What about expunction, you ask? Excellent point. However, the problem is Chapter 55 of the Code of Criminal Procedure which provides for expunction. Chapter 55 does not authorize expunction for an arrest "unless" there was no court ordered community supervision resulting from the arrest (except Class Cs). But we know there was court ordered community supervision for the obstructing a highway count. Consequently, the person is not technically eligible for expunction of the DWI arrest and the local prosecutors have been objecting to expunction petitions on this precise issue in Brazos County.

What's the net result of this hole in the Non-Disclosure statute? Presently, even though a good DWI defense lawyer may get the prosecution to reduce a DWI to a deferred eligible offense, the accused person is stuck with a DWI arrest record that can neither be sealed, nor expunged. A big problem for young persons having made a mistake in college and now trying to develop careers in corporate America. Hopefully, the Texas Legislature will eventually fix this problem since the spirit of the Non-Disclosure law is being thwarted by a hole in the statute resulting when DWIs are reduced to deferred adjudication eligible offenses.

Tuesday, December 9, 2008

What's an Involuntary Breath Test?

During our last look into the coercive nature of the DIC-24 statutory warning, we noted the DWI suspect under 21 years old is informed by the police that if they give a breath/blood sample and the result is less than .08, they may still be subject to less severe criminal penalties than if they completely refused to take the test. Let's look how the Texas courts might evaluate a challenge to a breath/blood test result based on this coercive language.

By analogy, in order for a person's confession to be admissible, the confession must meet certain standards for voluntariness. Although the breath/blood test has been deemed "not testimonial" by certain Texas courts, using the confession analogy can help us fashion an argument to protect the record in a DWI prosecution where the accused is a minor and provided a breath/blood sample after being read the DIC-24.

The test of admissibility should be that a breath/blood sample was provided freely, voluntarily, and without compulsion or inducement. See Sossamon v. State, 816 S.W.2d 340 (Tex. Crim. App. 1991)(confession context). In this case, the Court of Criminal Appeals determined whether or not a confession was voluntary due to a promise.

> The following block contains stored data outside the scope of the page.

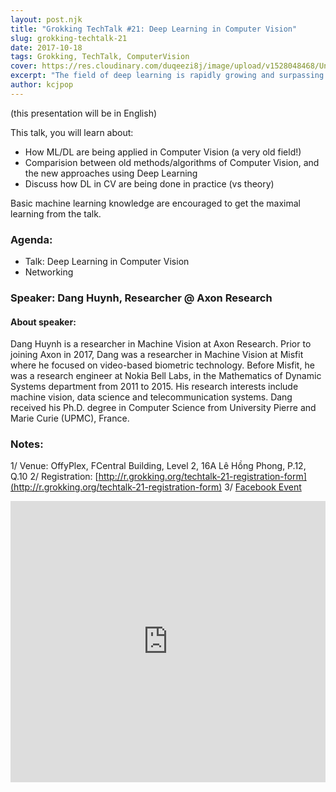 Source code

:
 ```yaml
---
layout: post.njk
title: "Grokking TechTalk #21: Deep Learning in Computer Vision"
slug: grokking-techtalk-21
date: 2017-10-18
tags: Grokking, TechTalk, ComputerVision
cover: https://res.cloudinary.com/duqeezi8j/image/upload/v1528048468/Untitled_jleock.jpg
excerpt: "The field of deep learning is rapidly growing and surpassing traditional approaches for machine learning and pattern recognition. Do you know how is Machine Learning/Deep Learning being applied in Computer Vision?"
author: kcjpop
---
```

(this presentation will be in English)

This talk, you will learn about:
- How ML/DL are being applied in Computer Vision (a very old field!)
- Comparision between old methods/algorithms of Computer Vision, and the new approaches using Deep Learning
- Discuss how DL in CV are being done in practice (vs theory)

Basic machine learning knowledge are encouraged to get the maximal learning from the talk.

### Agenda:

- Talk: Deep Learning in Computer Vision
- Networking

### Speaker: Dang Huynh, Researcher @ Axon Research

#### About speaker:

Dang Huynh is a researcher in Machine Vision at Axon Research. Prior to joining Axon in 2017, Dang was a researcher in Machine Vision at Misfit where he focused on video-based biometric technology. Before Misfit, he was a research engineer at Nokia Bell Labs, in the Mathematics of Dynamic Systems department from 2011 to 2015. His research interests include machine vision, data science and telecommunication systems. Dang received his Ph.D. degree in Computer Science from University Pierre and Marie Curie (UPMC), France.

### Notes:

1/ Venue: OffyPlex, FCentral Building, Level 2, 16A Lê Hồng Phong, P.12, Q.10
2/ Registration: [http://r.grokking.org/techtalk-21-registration-form](http://r.grokking.org/techtalk-21-registration-form)
3/ [Facebook Event](https://www.facebook.com/events/120676741941149/)


<iframe src="https://www.google.com/maps/embed?pb=!1m18!1m12!1m3!1d3919.4645484047346!2d106.66846901485762!3d10.775687992322027!2m3!1f0!2f0!3f0!3m2!1i1024!2i768!4f13.1!3m3!1m2!1s0x31752ed95e43c5bb%3A0x66d398c8781d033a!2zMTZBLzFBIEzDqiBI4buTbmcgUGhvbmcsIFBoxrDhu51uZyAxMiwgUXXhuq1uIDEwLCBI4buTIENow60gTWluaCwgVmlldG5hbQ!5e0!3m2!1sen!2sus!4v1508351039886" width="100%" height="450" frameborder="0" style="border:0" allowfullscreen></iframe>
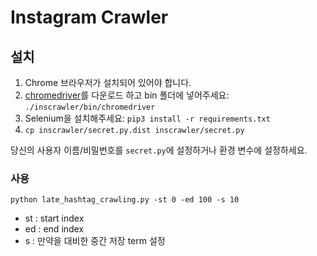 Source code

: # Instagram Crawler 

## 설치
1. Chrome 브라우저가 설치되어 있어야 합니다.
2. [chromedriver](https://sites.google.com/a/chromium.org/chromedriver/)를 다운로드 하고 bin 폴더에 넣어주세요:
`./inscrawler/bin/chromedriver`
3. Selenium을 설치해주세요: `pip3 install -r requirements.txt`
4. `cp inscrawler/secret.py.dist inscrawler/secret.py`

당신의 사용자 이름/비밀번호를 `secret.py`에 설정하거나 환경 변수에 설정하세요.

### 사용
```
python late_hashtag_crawling.py -st 0 -ed 100 -s 10
```

- st : start index
- ed : end index
- s : 만약을 대비한 중간 저장 term 설정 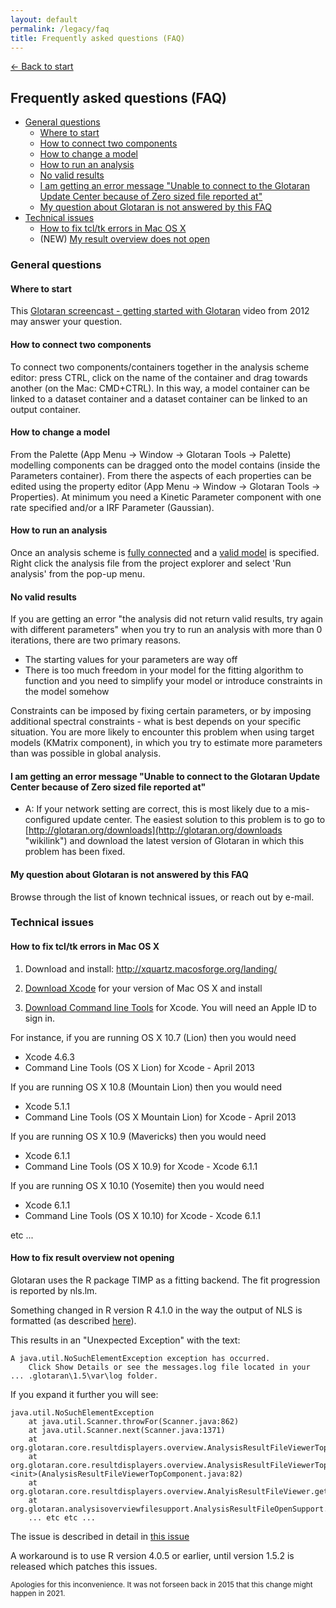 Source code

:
 ```yaml
---
layout: default
permalink: /legacy/faq
title: Frequently asked questions (FAQ)
---
```

[← Back to start](/legacy)

## Frequently asked questions (FAQ) <!-- omit in toc -->

- [General questions](#general-questions)
  - [Where to start](#where-to-start)
  - [How to connect two components](#how-to-connect-two-components)
  - [How to change a model](#how-to-change-a-model)
  - [How to run an analysis](#how-to-run-an-analysis)
  - [No valid results](#no-valid-results)
  - [I am getting an error message "Unable to connect to the Glotaran Update Center because of Zero sized file reported at"](#i-am-getting-an-error-message-unable-to-connect-to-the-glotaran-update-center-because-of-zero-sized-file-reported-at)
  - [My question about Glotaran is not answered by this FAQ](#my-question-about-glotaran-is-not-answered-by-this-faq)
- [Technical issues](#technical-issues)
  - [How to fix tcl/tk errors in Mac OS X](#how-to-fix-tcltk-errors-in-mac-os-x)
  - (NEW) [My result overview does not open](#how-to-fix-result-overview-not-opening)

### General questions

#### Where to start

This [Glotaran screencast - getting started with Glotaran](https://www.youtube.com/watch?v=ZeVuBustiYQ) video from 2012 may answer your question.

#### How to connect two components

To connect two components/containers together in the analysis scheme editor: press CTRL, click on the name of the container and drag towards another (on the Mac: CMD+CTRL). In this way, a model container can be linked to a dataset container and a dataset container can be linked to an output container.

#### How to change a model

From the Palette (App Menu -> Window -> Glotaran Tools -> Palette) modelling components can be dragged onto the model contains (inside the Parameters container). From there the aspects of each properties can be edited using the property editor (App Menu -> Window -> Glotaran Tools -> Properties). At minimum you need a Kinetic Parameter component with one rate specified and/or a IRF Parameter (Gaussian).

#### How to run an analysis

Once an analysis scheme is [fully connected](#how-to-connect-two-components) and a [valid model](#how-to-change-a-model) is specified. Right click the analysis file from the project explorer and select 'Run analysis' from the pop-up menu.

#### No valid results

If you are getting an error "the analysis did not return valid results, try again with different parameters" when you try to run an analysis with more than 0 iterations, there are two primary reasons.

- The starting values for your parameters are way off
- There is too much freedom in your model for the fitting algorithm to function and you need to simplify your model or introduce constraints in the model somehow

Constraints can be imposed by fixing certain parameters, or by imposing additional spectral constraints - what is best depends on your specific situation. You are more likely to encounter this problem when using target models (KMatrix component), in which you try to estimate more parameters than was possible in global analysis.

#### I am getting an error message "Unable to connect to the Glotaran Update Center because of Zero sized file reported at"

- A: If your network setting are correct, this is most likely due to a mis-configured update center. The easiest solution to this problem is to go to [http://glotaran.org/downloads](http://glotaran.org/downloads "wikilink") and download the latest version of Glotaran in which this problem has been fixed.

#### My question about Glotaran is not answered by this FAQ

Browse through the list of known technical issues, or reach out by e-mail.

### Technical issues

#### How to fix tcl/tk errors in Mac OS X

1. Download and install: <http://xquartz.macosforge.org/landing/>

2. [Download Xcode](https://developer.apple.com/xcode/downloads/) for your version of Mac OS X and install
3. [Download Command line Tools](https://developer.apple.com/downloads/index.action) for Xcode. You will need an Apple ID to sign in.

For instance, if you are running OS X 10.7 (Lion) then you would need

- Xcode 4.6.3
- Command Line Tools (OS X Lion) for Xcode - April 2013

If you are running OS X 10.8 (Mountain Lion) then you would need

- Xcode 5.1.1
- Command Line Tools (OS X Mountain Lion) for Xcode - April 2013

If you are running OS X 10.9 (Mavericks) then you would need

- Xcode 6.1.1
- Command Line Tools (OS X 10.9) for Xcode - Xcode 6.1.1

If you are running OS X 10.10 (Yosemite) then you would need

- Xcode 6.1.1
- Command Line Tools (OS X 10.10) for Xcode - Xcode 6.1.1

etc ...

#### How to fix result overview not opening

Glotaran uses the R package TIMP as a fitting backend. The fit progression is reported by nls.lm. 

Something changed in R version R 4.1.0 in the way the output of NLS is formatted (as described [here](https://github.com/glotaran/glotaran-legacy/issues/40)).

This results in an "Unexpected Exception" with the text: 

```
A java.util.NoSuchElementException exception has occurred.
	Click Show Details or see the messages.log file located in your ... .glotaran\1.5\var\log folder.
```

If you expand it further you will see:

```log
java.util.NoSuchElementException
	at java.util.Scanner.throwFor(Scanner.java:862)
	at java.util.Scanner.next(Scanner.java:1371)
	at org.glotaran.core.resultdisplayers.overview.AnalysisResultFileViewerTopComponent.parseNlsProgress(AnalysisResultFileViewerTopComponent.java:310)
	at org.glotaran.core.resultdisplayers.overview.AnalysisResultFileViewerTopComponent.<init>(AnalysisResultFileViewerTopComponent.java:82)
	at org.glotaran.core.resultdisplayers.overview.AnalyisResultFileViewer.getCloneableTopComponent(AnalyisResultFileViewer.java:12)
	at org.glotaran.analysisoverviewfilesupport.AnalysisResultFileOpenSupport.createCloneableTopComponent(AnalysisResultFileOpenSupport.java:18)
	... etc etc ...
```

The issue is described in detail in [this issue](https://github.com/glotaran/glotaran-legacy/issues/40)

A workaround is to use R version 4.0.5 or earlier, until version 1.5.2 is released which patches this issues.

<sub>Apologies for this inconvenience. It was not forseen back in 2015 that this change might happen in 2021.</sub>
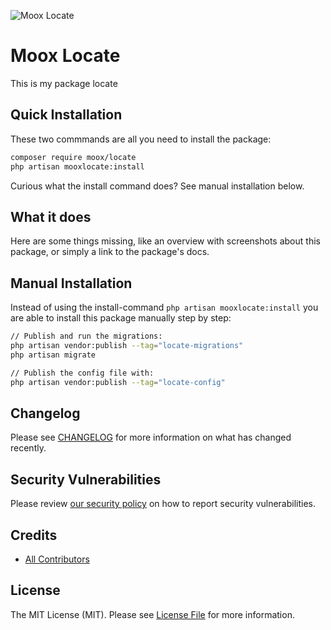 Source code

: ![Moox Locate](https://github.com/mooxphp/moox/raw/main/art/banner/locate.jpg)

# Moox Locate

This is my package locate

## Quick Installation

These two commmands are all you need to install the package:

```bash
composer require moox/locate
php artisan mooxlocate:install
```

Curious what the install command does? See manual installation below.

## What it does

<!--whatdoes-->

Here are some things missing, like an overview with screenshots about this package, or simply a link to the package's docs.

<!--/whatdoes-->

## Manual Installation

Instead of using the install-command `php artisan mooxlocate:install` you are able to install this package manually step by step:

```bash
// Publish and run the migrations:
php artisan vendor:publish --tag="locate-migrations"
php artisan migrate

// Publish the config file with:
php artisan vendor:publish --tag="locate-config"
```

## Changelog

Please see [CHANGELOG](CHANGELOG.md) for more information on what has changed recently.

## Security Vulnerabilities

Please review [our security policy](https://github.com/mooxphp/moox/security/policy) on how to report security vulnerabilities.

## Credits

-   [All Contributors](../../contributors)

## License

The MIT License (MIT). Please see [License File](LICENSE.md) for more information.
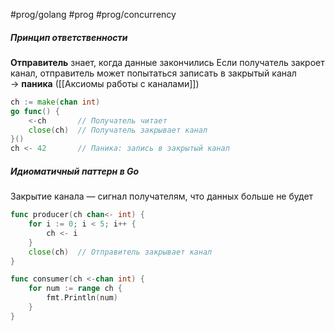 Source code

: #prog/golang #prog  #prog/concurrency 

##### **Принцип ответственности**
**Отправитель** знает, когда данные закончились
Если получатель закроет канал, отправитель может попытаться записать в закрытый канал → **паника** ([[Аксиомы работы с каналами]])
```go
ch := make(chan int)
go func() {
	<-ch       // Получатель читает
	close(ch)  // Получатель закрывает канал
}()
ch <- 42       // Паника: запись в закрытый канал
```

##### **Идиоматичный паттерн в Go**
Закрытие канала — сигнал получателям, что данных больше не будет
```go
func producer(ch chan<- int) {
	for i := 0; i < 5; i++ {
		ch <- i
	}
	close(ch)  // Отправитель закрывает канал
}

func consumer(ch <-chan int) {
	for num := range ch {
		fmt.Println(num)
	}
}
```
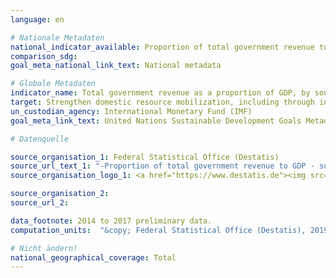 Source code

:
 ```yaml
---
language: en

# Nationale Metadaten
national_indicator_available: Proportion of total government revenue to GDP
comparison_sdg:
goal_meta_national_link_text: National metadata

# Globale Metadaten
indicator_name: Total government revenue as a proportion of GDP, by source
target: Strengthen domestic resource mobilization, including through international support to developing countries, to improve domestic capacity for tax and other revenue collection
un_custodian_agency: International Monetary Fund (IMF)
goal_meta_link_text: United Nations Sustainable Development Goals Metadata

# Datenquelle

source_organisation_1: Federal Statistical Office (Destatis)
source_url_text_1: "-Proportion of total government revenue to GDP - subject-matter series 18, series 1.4 – 2017, tabelle 2.1.12 (Only available in German)<br>-Gross Domestic Product (GDP) - subject-matter series 18, series 1.4 – 2017<br>-Revenue and expenditure as well as national financial balance - subject-matter series 18, series 1.4 – 2017"
source_organisation_logo_1: <a href="https://www.destatis.de"><img src="https://g205sdgs.github.io/sdg-indicators/public/LogosEn/destatis.png" alt="Logo Destatis" /></a>

source_organisation_2:
source_url_2:

data_footnote: 2014 to 2017 preliminary data.
computation_units:  "&copy; Federal Statistical Office (Destatis), 2019"

# Nicht ändern!
national_geographical_coverage: Total
---
```

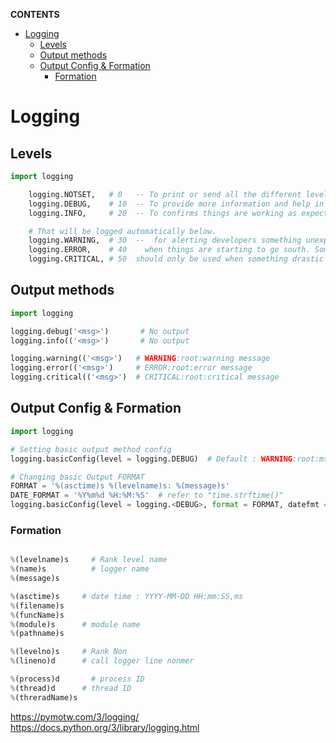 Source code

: **CONTENTS**
- [Logging](#logging)
  - [Levels](#levels)
  - [Output methods](#output-methods)
  - [Output Config & Formation](#output-config--formation)
    - [Formation](#formation)
# Logging
## Levels 
```python
import logging

    logging.NOTSET,   # 0   -- To print or send all the different levels to the root logger. (default)
    logging.DEBUG,    # 10  -- To provide more information and help in diagnosing the problems for other people working on the same applicati
    logging.INFO,     # 20  -- To confirms things are working as expected

    # That will be logged automatically below.
    logging.WARNING,  # 30  --  for alerting developers something unexpected is happening, has happened, or may happen. This doesn’t necessarily mean a negative action occurred, but it does require attention. 
    logging.ERROR,    # 40    when things are starting to go south. Something has gone wrong and needs immediate attention, but the error can still be resolved. Examples include an API reporting the incorrect info. 
    logging.CRITICAL, # 50  should only be used when something drastic is wrong. This is the highest level of alert and requires absolute immediate attention, as the issue may not be resolvable. For instance, the application becomes entirely unusable.


```
## Output methods
```python
import logging

logging.debug('<msg>')       # No output 
logging.info(('<msg>')       # No output

logging.warning(('<msg>')   # WARNING:root:warning message
logging.error(('<msg>')     # ERROR:root:error message
logging.critical(('<msg>')  # CRITICAL:root:critical message

```
## Output Config & Formation
  ```python
import logging

# Setting basic output method config
logging.basicConfig(level = logging.DEBUG)  # Default : WARNING:root:msg

# Changing basic Output FORMAT
FORMAT = '%(asctime)s %(levelname)s: %(message)s'
DATE_FORMAT = '%Y%m%d %H:%M:%S'  # refer to "time.strftime()"
logging.basicConfig(level = logging.<DEBUG>, format = FORMAT, datefmt = DATE_FORMAT)
 ```
 
 ### Formation
  ```python

%(levelname)s	  # Rank level name
%(name)s	      # logger name
%(message)s	   

%(asctime)s	    # date time : YYYY-MM-DD HH:mm:SS,ms
%(filename)s	  
%(funcName)s	
%(module)s	    # module name
%(pathname)s	  

%(levelno)s	    # Rank Non
%(lineno)d	    # call logger line nonmer

%(process)d 	  # process ID 
%(thread)d	    # thread ID
%(threradName)s	
 ```
https://pymotw.com/3/logging/
https://docs.python.org/3/library/logging.html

First, the court determined a promise must be of some benefit to the accused. (certainly, the promise of a less severe penalty than the accused might otherwise receive could satisfy this element.) Second, the promise was made by a person in authority. (police officers would qualify as persons in authority.) Finally, the promise was of such a character to likely influence the accused to speak untruthfully. (here's where the confession analogy breaks down somewhat)

As a general rule, the Texas cases on confessions stand for the premise that where a promise of leniency is exchanged for a confession, the resulting statement by the accused is not voluntary and inadmissible. Just like the cases on confessions, the literal language of the DIC-24 may be interpreted as a promise of leniency of less severe penalties if the suspect cooperates and provides a breath or blood sample to the police.